■ Task to carry out ■
Without any pictures, the records below should be reproduced exactly.

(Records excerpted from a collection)
========================
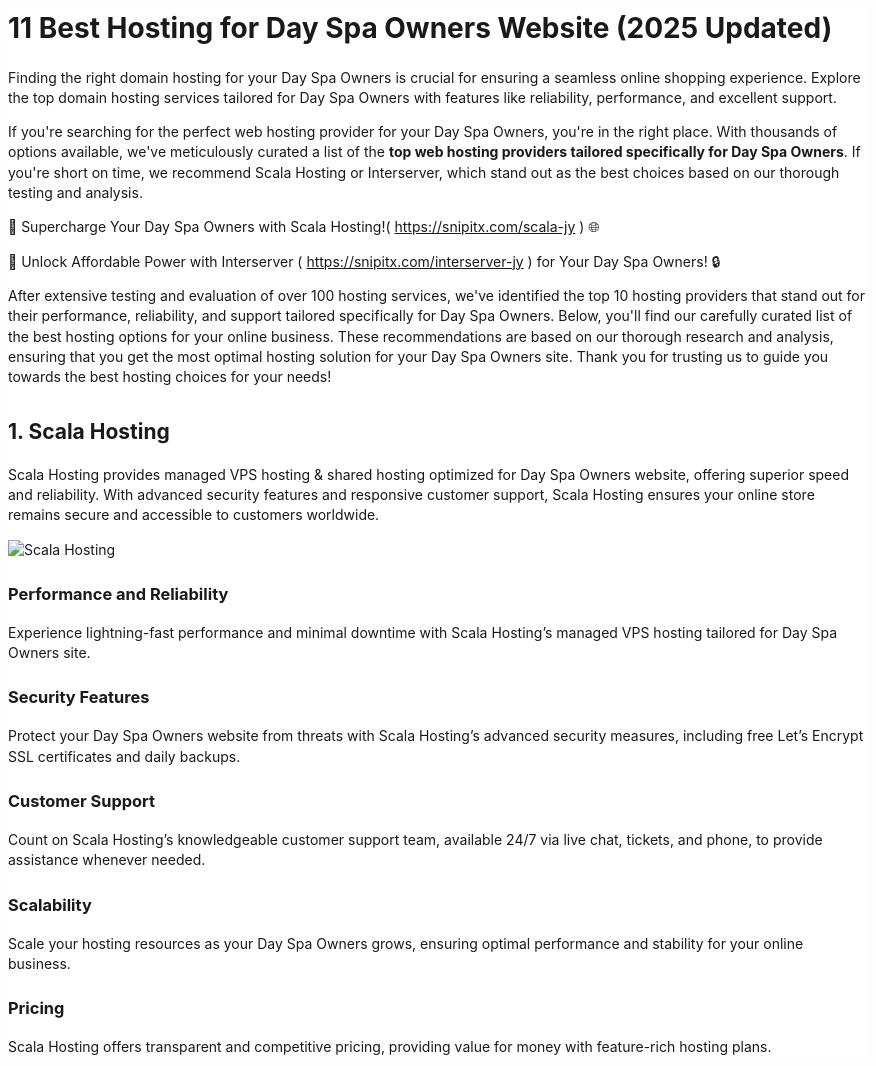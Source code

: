 # 11 Best Hosting for Day Spa Owners Website (2025 Updated)

Finding the right domain hosting for your Day Spa Owners is crucial for ensuring a seamless online shopping experience. Explore the top domain hosting services tailored for Day Spa Owners with features like reliability, performance, and excellent support.

If you're searching for the perfect web hosting provider for your Day Spa Owners, you're in the right place. With thousands of options available, we've meticulously curated a list of the **top web hosting providers tailored specifically for Day Spa Owners**. If you're short on time, we recommend Scala Hosting or Interserver, which stand out as the best choices based on our thorough testing and analysis.

🚀 Supercharge Your Day Spa Owners with Scala Hosting!( https://snipitx.com/scala-jy ) 🌐 

💸 Unlock Affordable Power with Interserver ( https://snipitx.com/interserver-jy ) for Your Day Spa Owners! 🔒

After extensive testing and evaluation of over 100 hosting services, we've identified the top 10 hosting providers that stand out for their performance, reliability, and support tailored specifically for Day Spa Owners. Below, you'll find our carefully curated list of the best hosting options for your online business. These recommendations are based on our thorough research and analysis, ensuring that you get the most optimal hosting solution for your Day Spa Owners site. Thank you for trusting us to guide you towards the best hosting choices for your needs!

## 1. Scala Hosting

Scala Hosting provides managed VPS hosting & shared hosting optimized for Day Spa Owners website, offering superior speed and reliability. With advanced security features and responsive customer support, Scala Hosting ensures your online store remains secure and accessible to customers worldwide.

![Scala Hosting](https://i.imgur.com/uJ5JIK3.png "Scala Web Hosting")

### Performance and Reliability
Experience lightning-fast performance and minimal downtime with Scala Hosting’s managed VPS hosting tailored for Day Spa Owners site.

### Security Features
Protect your Day Spa Owners website from threats with Scala Hosting’s advanced security measures, including free Let’s Encrypt SSL certificates and daily backups.

### Customer Support
Count on Scala Hosting’s knowledgeable customer support team, available 24/7 via live chat, tickets, and phone, to provide assistance whenever needed.

### Scalability
Scale your hosting resources as your Day Spa Owners grows, ensuring optimal performance and stability for your online business.

### Pricing
Scala Hosting offers transparent and competitive pricing, providing value for money with feature-rich hosting plans.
========================
■ Answer to this problem ■
Source code

: # 11 Best Hosting for Day Spa Owners Website (2025 Updated)

Finding the right domain hosting for your Day Spa Owners is crucial for ensuring a seamless online shopping experience. Explore the top domain hosting services tailored for Day Spa Owners with features like reliability, performance, and excellent support.

If you're searching for the perfect web hosting provider for your Day Spa Owners, you're in the right place. With thousands of options available, we've meticulously curated a list of the **top web hosting providers tailored specifically for Day Spa Owners**. If you're short on time, we recommend Scala Hosting or Interserver, which stand out as the best choices based on our thorough testing and analysis.

🚀 Supercharge Your Day Spa Owners with Scala Hosting!( https://snipitx.com/scala-jy ) 🌐 

💸 Unlock Affordable Power with Interserver ( https://snipitx.com/interserver-jy ) for Your Day Spa Owners! 🔒

After extensive testing and evaluation of over 100 hosting services, we've identified the top 10 hosting providers that stand out for their performance, reliability, and support tailored specifically for Day Spa Owners. Below, you'll find our carefully curated list of the best hosting options for your online business. These recommendations are based on our thorough research and analysis, ensuring that you get the most optimal hosting solution for your Day Spa Owners site. Thank you for trusting us to guide you towards the best hosting choices for your needs!

## 1. Scala Hosting

Scala Hosting provides managed VPS hosting & shared hosting optimized for Day Spa Owners website, offering superior speed and reliability. With advanced security features and responsive customer support, Scala Hosting ensures your online store remains secure and accessible to customers worldwide.

![Scala Hosting](https://i.imgur.com/uJ5JIK3.png "Scala Web Hosting")

### Performance and Reliability
Experience lightning-fast performance and minimal downtime with Scala Hosting’s managed VPS hosting tailored for Day Spa Owners site.

### Security Features
Protect your Day Spa Owners website from threats with Scala Hosting’s advanced security measures, including free Let’s Encrypt SSL certificates and daily backups.

### Customer Support
Count on Scala Hosting’s knowledgeable customer support team, available 24/7 via live chat, tickets, and phone, to provide assistance whenever needed.

### Scalability
Scale your hosting resources as your Day Spa Owners grows, ensuring optimal performance and stability for your online business.

### Pricing
Scala Hosting offers transparent and competitive pricing, providing value for money with feature-rich hosting plans.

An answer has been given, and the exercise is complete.